The second book in the "...of the Wolves" series, but I hadn't realized that and read it first by mistake. I was pretty quick to realize what was going on (the first part of the book was a massive info dump, I figured had to be explaining the first book). I didn't think I owned the first book, so I tried continuing on with this one. 'Starting in the middle of the series' issues aside, neither the writing nor the story worked for me, so gave up about 10% in.

The plot was unclear. Something about how gods had wanted to have wolves work with humans, and the wolves agreed, then someone (wolves or man) broke that promise. Thousands of years in the future, we arrive at current time (in the book, alternate universe) and wolves are just starting to be willing to work with humans again, though some wolves are against that.

Promise of the Wolves by
Rating: Disliked (Hated-Disliked-Okay-Liked-Loved)



Then it turned out I did actually own the first book in the series, so I tried reading that. Why would a first book start with an info dump? I slogged through that, but found the same issues with story and writing, so gave up on this one as well.

Beneath a Winter Moon by
Rating: Disliked (Hated-Disliked-Okay-Liked-Loved)

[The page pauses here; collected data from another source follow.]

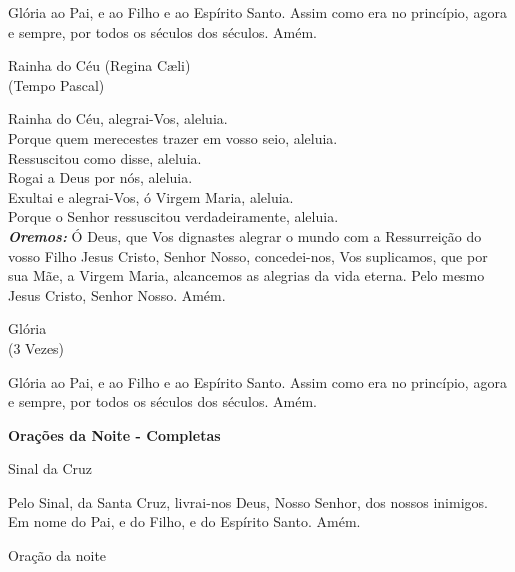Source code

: \documentclass{book}
\begin{document}
\begin{flushleft}
    Glória ao Pai, e ao Filho e ao Espírito Santo. Assim como era no princípio, agora e sempre, por todos os séculos dos séculos. Amém.
\end{flushleft}
\newpage
\begin{center}
    Rainha do Céu (Regina Cæli) \\ \textcolor{VioletRed2}{\scriptsize{(Tempo Pascal)}}
\end{center}
\begin{flushleft}
    \VbarRed{} Rainha do Céu, alegrai-Vos, aleluia. \\
    \RbarRed{} Porque quem merecestes trazer em vosso seio, aleluia. \\
    \VbarRed{} Ressuscitou como disse, aleluia. \\
    \RbarRed{} Rogai a Deus por nós, aleluia. \\
    \hfill{} \break{}
    \VbarRed{} Exultai e alegrai-Vos, ó Virgem Maria, aleluia. \\
    \RbarRed{} Porque o Senhor ressuscitou verdadeiramente, aleluia. \\
    \hfill{} \break{}
    \textbf{\textit{Oremos:}} Ó Deus, que Vos dignastes alegrar o mundo com a Ressurreição do vosso Filho Jesus Cristo, Senhor Nosso, concedei-nos, Vos suplicamos, que por sua Mãe, a Virgem Maria, alcancemos as alegrias da vida eterna. Pelo mesmo Jesus Cristo, Senhor Nosso. Amém.
\end{flushleft}
\begin{center}
    Glória \\ \textcolor{VioletRed2}{\scriptsize{(3 Vezes)}}
\end{center}
\begin{flushleft}
    Glória ao Pai, e ao Filho e ao Espírito Santo. Assim como era no princípio, agora e sempre, por todos os séculos dos séculos. Amém.
\end{flushleft}
\newpage
\begin{center}
    \textbf{Orações da Noite - Completas}
\end{center}
\begin{center}
    Sinal da Cruz
\end{center}
\begin{flushleft}
    Pelo Sinal, \grecrossRed{} da Santa Cruz, livrai-nos Deus, \grecrossRed{} Nosso Senhor, dos nossos \grecrossRed{} inimigos. Em nome do Pai, \grecrossRed{} e do Filho, e do Espírito Santo. Amém.
\end{flushleft}
\begin{center}
    Oração da noite
\end{center}
\end{document}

I'm starting to listen to signs that I shouldn't read a book. This one had a very long, very poorly written author's forward. It ended with "Note: This book has been edited by the author, only." I gave it a couple pages into the story to see if it would be as poorly edited as I suspected. It was. I deleted it.

Werewolf story, but I can't say more about it beyond that.

Currently reading: War Stories: New Military Science Fiction. Usually I wouldn't be very interested in war stories, but Karin Lowachee (author of the Warchild book I loved so much) has a story in this, so I bought it.

I'm two stories in, and I'm enjoying it more than I thought I would. So far it's more about people than wars. Her story is the second to last one, so I have a ways to go before getting to it.
thistlechaser: (Pirates for Obama)
2016-11-07 09:31 am

Book #53 of 2016 + two others (Bitter Seeds, The Cat Kin, Duncton Wood)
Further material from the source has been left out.